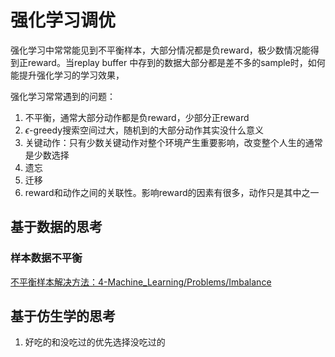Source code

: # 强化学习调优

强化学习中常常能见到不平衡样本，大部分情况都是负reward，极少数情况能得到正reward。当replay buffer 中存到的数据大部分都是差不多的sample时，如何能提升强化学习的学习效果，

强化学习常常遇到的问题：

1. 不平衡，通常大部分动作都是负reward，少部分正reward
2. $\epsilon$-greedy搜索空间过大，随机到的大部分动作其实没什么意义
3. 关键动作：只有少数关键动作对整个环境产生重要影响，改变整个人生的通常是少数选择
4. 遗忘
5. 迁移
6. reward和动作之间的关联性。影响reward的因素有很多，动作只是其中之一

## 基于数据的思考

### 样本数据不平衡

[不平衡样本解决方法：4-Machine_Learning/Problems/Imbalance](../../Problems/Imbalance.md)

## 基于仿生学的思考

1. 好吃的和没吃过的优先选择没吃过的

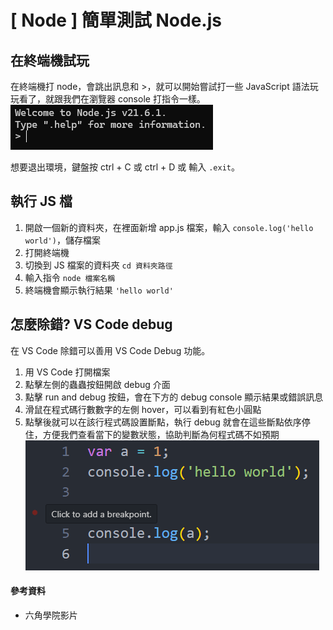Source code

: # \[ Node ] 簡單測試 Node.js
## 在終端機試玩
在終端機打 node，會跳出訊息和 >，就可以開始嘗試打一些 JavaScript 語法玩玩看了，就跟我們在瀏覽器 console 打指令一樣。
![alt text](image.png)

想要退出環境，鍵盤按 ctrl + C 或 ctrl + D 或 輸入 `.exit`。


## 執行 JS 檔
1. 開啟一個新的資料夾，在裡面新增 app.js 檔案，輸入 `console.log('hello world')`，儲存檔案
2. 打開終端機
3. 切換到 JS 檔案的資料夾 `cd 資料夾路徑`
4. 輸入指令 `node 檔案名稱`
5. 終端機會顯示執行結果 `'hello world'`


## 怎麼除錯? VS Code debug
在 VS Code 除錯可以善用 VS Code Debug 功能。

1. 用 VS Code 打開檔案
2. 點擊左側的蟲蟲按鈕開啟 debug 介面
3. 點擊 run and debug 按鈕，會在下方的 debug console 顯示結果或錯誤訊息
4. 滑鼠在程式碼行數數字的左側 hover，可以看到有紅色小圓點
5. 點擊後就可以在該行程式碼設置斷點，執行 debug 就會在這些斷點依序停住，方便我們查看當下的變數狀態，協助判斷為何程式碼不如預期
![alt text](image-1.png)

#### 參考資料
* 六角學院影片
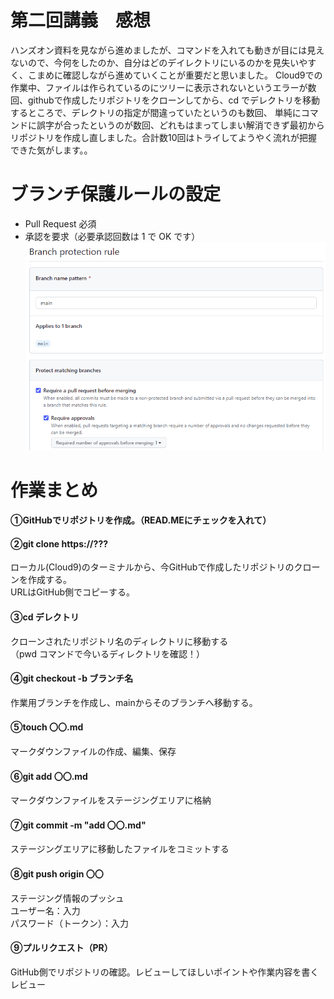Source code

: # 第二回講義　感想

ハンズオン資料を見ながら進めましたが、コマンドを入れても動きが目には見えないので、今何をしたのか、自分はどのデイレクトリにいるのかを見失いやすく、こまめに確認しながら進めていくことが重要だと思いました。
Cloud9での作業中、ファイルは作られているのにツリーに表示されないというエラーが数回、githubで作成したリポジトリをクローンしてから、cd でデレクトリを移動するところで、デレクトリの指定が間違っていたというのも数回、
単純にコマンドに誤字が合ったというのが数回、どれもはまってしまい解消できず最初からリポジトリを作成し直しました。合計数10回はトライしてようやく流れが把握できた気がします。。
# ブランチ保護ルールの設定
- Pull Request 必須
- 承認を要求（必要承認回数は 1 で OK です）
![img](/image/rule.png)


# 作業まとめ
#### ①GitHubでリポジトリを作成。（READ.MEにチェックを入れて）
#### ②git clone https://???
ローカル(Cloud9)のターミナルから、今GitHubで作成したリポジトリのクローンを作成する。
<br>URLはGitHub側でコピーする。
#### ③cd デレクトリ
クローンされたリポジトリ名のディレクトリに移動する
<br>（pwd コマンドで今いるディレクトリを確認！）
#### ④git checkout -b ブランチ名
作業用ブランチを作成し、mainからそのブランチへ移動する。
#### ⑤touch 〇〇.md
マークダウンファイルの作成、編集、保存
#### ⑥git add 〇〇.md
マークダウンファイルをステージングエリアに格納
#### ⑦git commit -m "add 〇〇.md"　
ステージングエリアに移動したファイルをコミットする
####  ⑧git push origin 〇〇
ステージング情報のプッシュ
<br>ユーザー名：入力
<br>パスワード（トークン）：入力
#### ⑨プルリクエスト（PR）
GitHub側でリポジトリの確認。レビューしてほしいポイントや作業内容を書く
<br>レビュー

-=-=-

GOAL OF THE EXERCISE
Without the pictures, set down the lines above from the line with "3. 关键动作：只有少数关键" up to and including the line with "ハンズオン資料を見ながら進め" exactly as they stand.

OUTPUT FOR THIS TASK
3. 关键动作：只有少数关键动作对整个环境产生重要影响，改变整个人生的通常是少数选择
4. 遗忘
5. 迁移
6. reward和动作之间的关联性。影响reward的因素有很多，动作只是其中之一

## 基于数据的思考

### 样本数据不平衡

[不平衡样本解决方法：4-Machine_Learning/Problems/Imbalance](../../Problems/Imbalance.md)

## 基于仿生学的思考

1. 好吃的和没吃过的优先选择没吃过的

Source code

: # \[ Node ] 簡單測試 Node.js
## 在終端機試玩
在終端機打 node，會跳出訊息和 >，就可以開始嘗試打一些 JavaScript 語法玩玩看了，就跟我們在瀏覽器 console 打指令一樣。
![alt text](image.png)

想要退出環境，鍵盤按 ctrl + C 或 ctrl + D 或 輸入 `.exit`。


## 執行 JS 檔
1. 開啟一個新的資料夾，在裡面新增 app.js 檔案，輸入 `console.log('hello world')`，儲存檔案
2. 打開終端機
3. 切換到 JS 檔案的資料夾 `cd 資料夾路徑`
4. 輸入指令 `node 檔案名稱`
5. 終端機會顯示執行結果 `'hello world'`


## 怎麼除錯? VS Code debug
在 VS Code 除錯可以善用 VS Code Debug 功能。

1. 用 VS Code 打開檔案
2. 點擊左側的蟲蟲按鈕開啟 debug 介面
3. 點擊 run and debug 按鈕，會在下方的 debug console 顯示結果或錯誤訊息
4. 滑鼠在程式碼行數數字的左側 hover，可以看到有紅色小圓點
5. 點擊後就可以在該行程式碼設置斷點，執行 debug 就會在這些斷點依序停住，方便我們查看當下的變數狀態，協助判斷為何程式碼不如預期
![alt text](image-1.png)

#### 參考資料
* 六角學院影片
Source code

: # 第二回講義　感想

ハンズオン資料を見ながら進めましたが、コマンドを入れても動きが目には見えないので、今何をしたのか、自分はどのデイレクトリにいるのかを見失いやすく、こまめに確認しながら進めていくことが重要だと思いました。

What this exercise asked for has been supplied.